The particle-in-cell method (PIC) is used to solve differential equations numerically that emerge in a certain class of physics simulations. The basic idea is to move individual particles in a continuous space while other quantities, such as densities and fields, are defined and updated on a discretized grid. A typical use case for PIC methods are plasma simulations where electrons and protons are treated as computational particles and electric and magnetic fields are defined on a three-dimensional grid. This project deals with a simplified version of such a plasma simulation (original code). The particles’ movement (position and velocity) is described by ordinary differential equations that are solved for each particle using interpolated electric and magnetic fields at the particle’s position. In a second step, charge density, current density and pressure are interpolated to the grid nodes. The third step, a field solver, is omitted in this project for the sake of simplicity. The huge amount of redundant operations involved in this kind of simulation makes it a suitable candidate for parallel processing. The purpose of this project is to port the serial PIC code to CUDA so that it can be offloaded to the GPU where it is executed in parallel.
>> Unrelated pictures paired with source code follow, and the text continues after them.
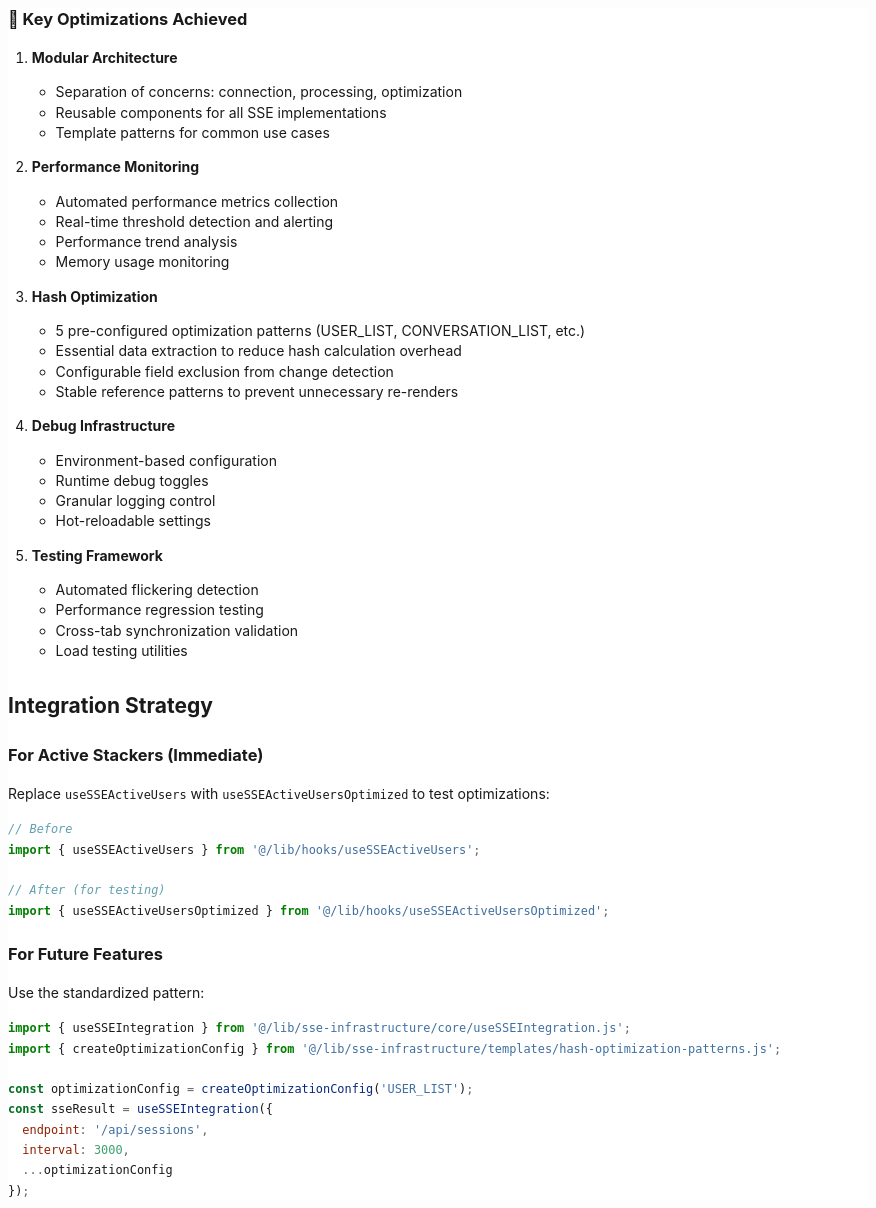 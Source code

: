 ### 🎯 Key Optimizations Achieved

1. **Modular Architecture**
   - Separation of concerns: connection, processing, optimization
   - Reusable components for all SSE implementations
   - Template patterns for common use cases

2. **Performance Monitoring**
   - Automated performance metrics collection
   - Real-time threshold detection and alerting
   - Performance trend analysis
   - Memory usage monitoring

3. **Hash Optimization**
   - 5 pre-configured optimization patterns (USER_LIST, CONVERSATION_LIST, etc.)
   - Essential data extraction to reduce hash calculation overhead
   - Configurable field exclusion from change detection
   - Stable reference patterns to prevent unnecessary re-renders

4. **Debug Infrastructure**
   - Environment-based configuration
   - Runtime debug toggles
   - Granular logging control
   - Hot-reloadable settings

5. **Testing Framework**
   - Automated flickering detection
   - Performance regression testing  
   - Cross-tab synchronization validation
   - Load testing utilities

## Integration Strategy

### For Active Stackers (Immediate)
Replace `useSSEActiveUsers` with `useSSEActiveUsersOptimized` to test optimizations:

```javascript
// Before
import { useSSEActiveUsers } from '@/lib/hooks/useSSEActiveUsers';

// After (for testing)
import { useSSEActiveUsersOptimized } from '@/lib/hooks/useSSEActiveUsersOptimized';
```

### For Future Features
Use the standardized pattern:

```javascript
import { useSSEIntegration } from '@/lib/sse-infrastructure/core/useSSEIntegration.js';
import { createOptimizationConfig } from '@/lib/sse-infrastructure/templates/hash-optimization-patterns.js';

const optimizationConfig = createOptimizationConfig('USER_LIST');
const sseResult = useSSEIntegration({
  endpoint: '/api/sessions',
  interval: 3000,
  ...optimizationConfig
});
```
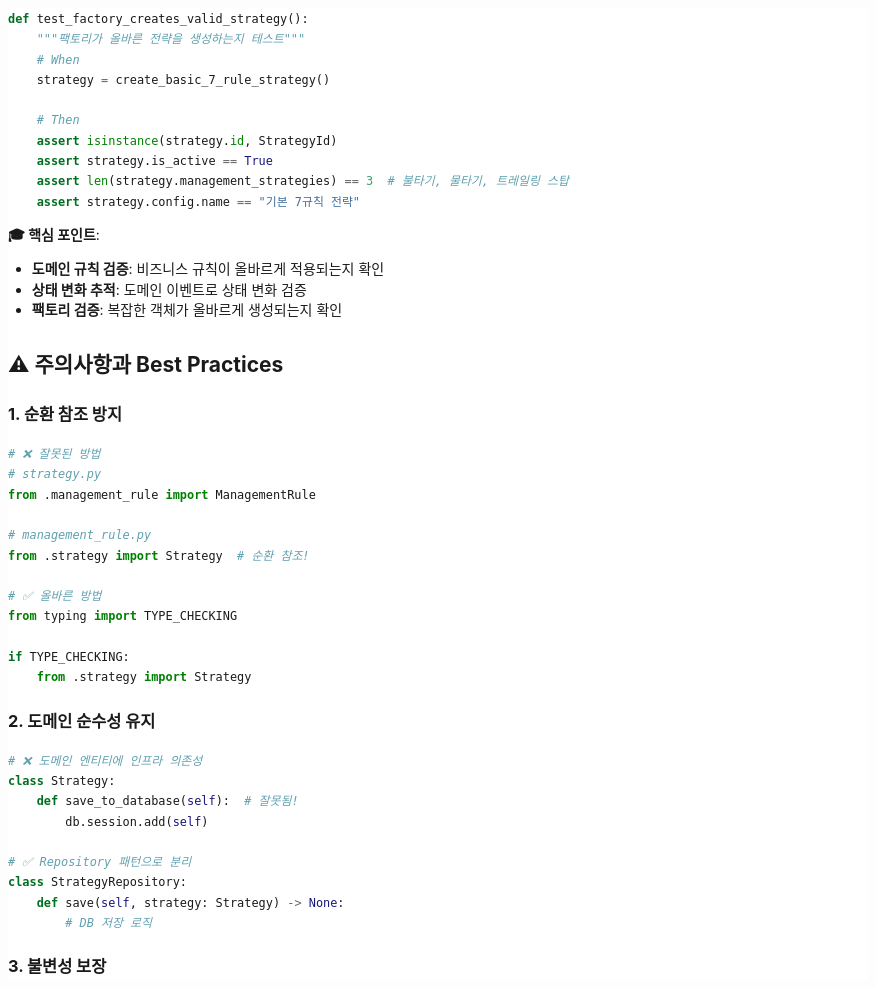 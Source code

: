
 ```python
def test_factory_creates_valid_strategy():
    """팩토리가 올바른 전략을 생성하는지 테스트"""
    # When
    strategy = create_basic_7_rule_strategy()
    
    # Then
    assert isinstance(strategy.id, StrategyId)
    assert strategy.is_active == True
    assert len(strategy.management_strategies) == 3  # 불타기, 물타기, 트레일링 스탑
    assert strategy.config.name == "기본 7규칙 전략"
```

**🎓 핵심 포인트**:
- **도메인 규칙 검증**: 비즈니스 규칙이 올바르게 적용되는지 확인
- **상태 변화 추적**: 도메인 이벤트로 상태 변화 검증
- **팩토리 검증**: 복잡한 객체가 올바르게 생성되는지 확인

## ⚠️ 주의사항과 Best Practices

### 1. 순환 참조 방지

```python
# ❌ 잘못된 방법
# strategy.py
from .management_rule import ManagementRule

# management_rule.py
from .strategy import Strategy  # 순환 참조!

# ✅ 올바른 방법
from typing import TYPE_CHECKING

if TYPE_CHECKING:
    from .strategy import Strategy
```

### 2. 도메인 순수성 유지

```python
# ❌ 도메인 엔티티에 인프라 의존성
class Strategy:
    def save_to_database(self):  # 잘못됨!
        db.session.add(self)

# ✅ Repository 패턴으로 분리
class StrategyRepository:
    def save(self, strategy: Strategy) -> None:
        # DB 저장 로직
```

### 3. 불변성 보장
In order to bring the particle mover functionality to the GPU it is crucial to take care of the data movement correctly. We opt for an approach that copies entire data structures (particle, EMfield and grid) to the device because it makes the translation of mover_PC() a straightforward task. Once the structures are accessible from the GPU a global kernel can be created which closely resembles the mover_PC() function. The only differences are that a thread ID is computed at the beginning of each kernel call and the inner for-loop is replaced by a simple if-condition (the ID should be smaller than the total number of particles) to ensure that only valid computations are performed. The inner loop iterator is hence superseded by the thread ID. Furthermore, this kernel works with the flattened versions of the multidimensional arrays only to facilitate the data movement. The memory copy is performed by a function called particle_move2gpu() for the particle array. At first, memory is allocated for the structure itself and all of the arrays involved. In a second step, array values are moved to the device using cudaMemcpy(). We then create temporary copies of the host pointers and let the host pointers point to the device addresses instead. Thereby, a simple cudaMemcpy() suffices to copy the scalar values contained in the host structure and correct array pointers to the device structure. Finally, the host pointer addresses are restored. The function particle_move2cpu() is based on the same idea and moves the structure back to the host. Moreover, particle_deallocate_gpu() is used to free memory on the device side. Analogous functions are provided for the field and grid structures. The function mover_PC_gpu_launch() takes advantage of these helper functions to manage data movement as well as memory allocation and to call the actual kernel. The number of threads per block can be specified in the input file with the tpb identifier.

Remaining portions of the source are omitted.